Al merito, si è per altro verso posto in rilievo, afferisce invero ogni questione concernente la pretesa insussistenza di un danno risarcibile all’immagine della P.A..

Orbene, va al riguardo ribadito l’affermato principio in base al quale il ricorso per cassazione avverso le sentenze della Corte dei conti è ammesso solo per motivi attinenti alla giurisdizione, e non per censurare un “error in iudicando”, sicché è inammissibile il ricorso col quale come nella specie si assuma la carenza di giurisdizione in ragione dell’insussistenza di un danno risarcibile all’immagine della P.A., in quanto in tal caso la parte prospetta una questione di merito, attinente all’erronea sussistenza del danno, e non una questione relativa alla giurisdizione (v. Cass., Sez. Un., 7/12/2016, n. 25042; Cass., Sez. Un., 25/11/2008, n. 28059).

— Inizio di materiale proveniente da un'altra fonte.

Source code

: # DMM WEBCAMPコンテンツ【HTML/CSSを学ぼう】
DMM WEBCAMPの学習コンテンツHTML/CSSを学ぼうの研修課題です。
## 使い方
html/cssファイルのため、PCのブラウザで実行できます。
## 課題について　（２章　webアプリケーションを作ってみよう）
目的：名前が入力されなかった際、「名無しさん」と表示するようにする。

Non è a farsi luogo a pronunzia in ordine alle spese, stante la natura di parte soltanto in senso formale del controricorrente Procuratore Generale rappresentante il Pubblico Ministero presso la Corte dei Conti.

P.Q.M. 

La Corte dichiara inammissibile il ricorso. 

Ai sensi dell’art. 13, co. 1-quater, d.p.r. 30 maggio 2002, n. 115, come modif. dalla L. 24 dicembre 2012, n. 228, dà atto della sussistenza dei presupposti per il versamento da parte del ricorrente dell’ulteriore importo a titolo di contributo unificato, pari a quello dovuto per il ricorso, a norma del comma 1-bis dello stesso art. 13.